The tiny patterns are formed on the gold surface using a process called ion beam milling (the focused ion beam system is used to create nanoscale intaglio metamaterial patterns on the metal surface. Here we can see the gold substrate being loaded.
The tiny patterns are formed on the gold surface using a process called ion beam milling (the focused ion beam system is used to create nanoscale intaglio metamaterial patterns on the metal surface. Here we can see the gold substrate being loaded.

Abstract:
Red gold, green gold - a ground-breaking initiative has found a way of changing the colour of the world's most iconic precious metal.

A University of Southampton team have discovered that by embossing tiny raised or indented patterns onto the metal's surface they can change the way it absorbs and reflects light - ensuring our eyes don't see it as ‘golden' in colour at all.

A new take on the Midas touch - changing the colour of gold

Southampton, UK | Posted on October 24th, 2012

The finding results from a major initiative funded by the Engineering and Physical Sciences Research Council (EPSRC) targeting the development of a new generation of nanotechnology-enabled materials.

Equally applicable to other metals such as silver and aluminium, this breakthrough opens up the prospect of colouring metals without having to coat or chemically treat them. This could deliver valuable economic, environmental and other benefits.

The technique could be harnessed in a wide range of industries for anything from manufacturing jewellery to making banknotes and documents harder to forge.

"This is the first time the visible colour of metal has been changed in this way," says Professor Nikolay Zheludev, Deputy Director of Southampton's Optoelectronics Research Centre, who led the project.

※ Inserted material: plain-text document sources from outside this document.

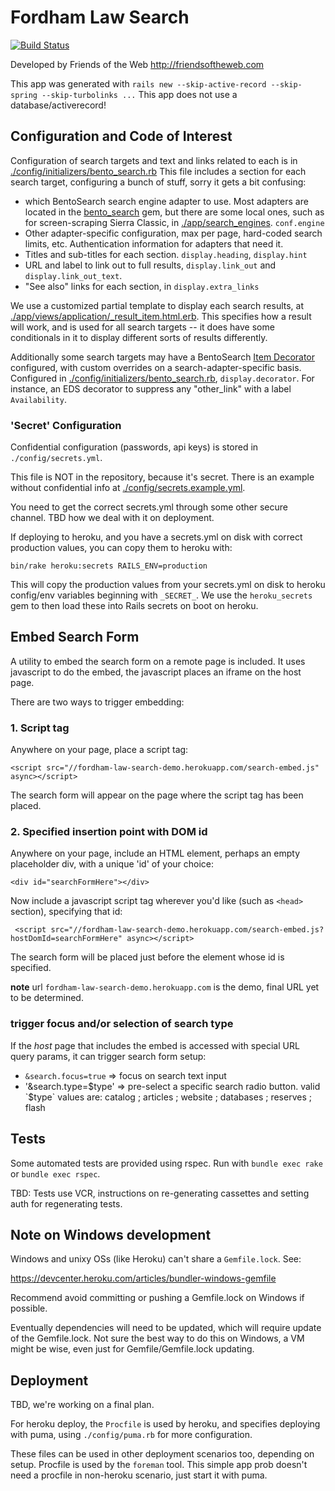 # Fordham Law Search
[![Build Status](https://travis-ci.org/Fordham-lawlib-bento/fordham-law-search.svg?branch=master)](https://travis-ci.org/Fordham-lawlib-bento/fordham-law-search)


Developed by Friends of the Web http://friendsoftheweb.com

This app was generated with `rails new --skip-active-record --skip-spring --skip-turbolinks ...`
This app does not use a database/activerecord!

## Configuration and Code of Interest

Configuration of search targets and text and links
related to each is in [./config/initializers/bento_search.rb](./config/initializers/bento_search.rb)
This file includes a section for each search target, configuring a bunch of stuff,
sorry it gets a bit confusing:
  * which BentoSearch search engine adapter to use. Most adapters are located in the
    [bento_search](https://github.com/jrochkind/bento_search) gem, but
    there are some local ones, such as for screen-scraping Sierra Classic,
    in [./app/search_engines](./app/search_engines).  `conf.engine`
  * Other adapter-specific configuration, max per page, hard-coded search limits, etc.
    Authentication information for adapters that need it.
  * Titles and sub-titles for each section. `display.heading`, `display.hint`
  * URL and label to link out to full results, `display.link_out` and `display.link_out_text`.
  * "See also" links for each section, in `display.extra_links`

We use a customized partial template to display each search results, at
[./app/views/application/_result_item.html.erb](./app/views/application/_result_item.html.erb).
This specifies how a result will work, and is used for all search targets -- it does
 have some conditionals in it to display different sorts of results differently.

Additionally some search targets may have a BentoSearch [Item Decorator](https://github.com/jrochkind/bento_search/wiki/Customizing-Results-Display#item-decorators-customizing-links-or-output-even-on-an-engine-by-engine-basis)
configured, with custom overrides on a search-adapter-specific basis. Configured
in [./config/initializers/bento_search.rb](./config/initializers/bento_search.rb), `display.decorator`.
For instance, an EDS decorator to suppress any "other_link" with a label `Availability`.

### 'Secret' Configuration

Confidential configuration (passwords, api keys) is stored in `./config/secrets.yml`.

This file is NOT in the repository, because it's secret. There is an example
without confidential info at [./config/secrets.example.yml](./config/secrets.example.yml).

You need to get the correct secrets.yml through some other secure channel.
TBD how we deal with it on deployment.

If deploying to heroku, and you have a secrets.yml on disk with correct
production values, you can copy them to heroku with:

    bin/rake heroku:secrets RAILS_ENV=production

This will copy the production values from your secrets.yml on disk
to heroku config/env variables beginning with `_SECRET_`. We use the
`heroku_secrets` gem to then load these into Rails secrets on boot
on heroku.

## Embed Search Form

A utility to embed the search form on a remote page is included. It uses
javascript to do the embed, the javascript places an iframe on the host page.

There are two ways to trigger embedding:

### 1. Script tag

Anywhere on your page, place a script tag:

    <script src="//fordham-law-search-demo.herokuapp.com/search-embed.js" async></script>

The search form will appear on the page where the script tag has been placed.

### 2. Specified insertion point with DOM id

Anywhere on your page, include an HTML element, perhaps an empty placeholder div,
with a unique 'id' of your choice:

    <div id="searchFormHere"></div>

Now include a javascript script tag wherever you'd like (such as `<head>`
section), specifying that id:

     <script src="//fordham-law-search-demo.herokuapp.com/search-embed.js?hostDomId=searchFormHere" async></script>

The search form will be placed just before the element whose id is specified.

**note** url `fordham-law-search-demo.herokuapp.com` is the demo, final
URL yet to be determined.

### trigger focus and/or selection of search type

If the _host_ page that includes the embed is accessed with special URL query
params, it can trigger search form setup:

* `&search.focus=true` => focus on search text input
* '&search.type=$type' => pre-select a specific search radio button. valid `$type`
   values are:  catalog ; articles ; website ; databases ; reserves ; flash

## Tests

Some automated tests are provided using rspec. Run with `bundle exec rake`
or `bundle exec rspec`.

TBD: Tests use VCR, instructions on re-generating cassettes and setting auth
for regenerating tests.

## Note on Windows development

Windows and unixy OSs (like Heroku) can't share a `Gemfile.lock`. See:

https://devcenter.heroku.com/articles/bundler-windows-gemfile

Recommend avoid committing or pushing a Gemfile.lock on Windows if possible.

Eventually dependencies will need to be updated, which will require
update of the Gemfile.lock.  Not sure the best way to do this on Windows, a VM
might be wise, even just for Gemfile/Gemfile.lock updating.


## Deployment

TBD, we're working on a final plan.

For heroku deploy, the `Procfile` is used by heroku, and specifies deploying
with puma, using `./config/puma.rb` for more configuration.

These files can be used in other deployment scenarios too, depending on setup.
Procfile is used by the `foreman` tool. This simple app prob doesn't need
a procfile in non-heroku scenario, just start it with puma.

"The colours of the objects we see all around us are determined by the way light interacts with those objects. For instance, an object that reflects red light but absorbs other wavelengths will appear red to the human eye.

"This is the fundamental principle we have exploited in this project. By embossing metals with patterns only around 100 nanometres across, we've found that we can control which wavelengths of light the metal absorbs and which it reflects." *

The precise shape and height or depth of the patterns determine exactly how light behaves when it strikes the metal and therefore what colour is created. The technique can be used to produce a wide range of colours on a given metal.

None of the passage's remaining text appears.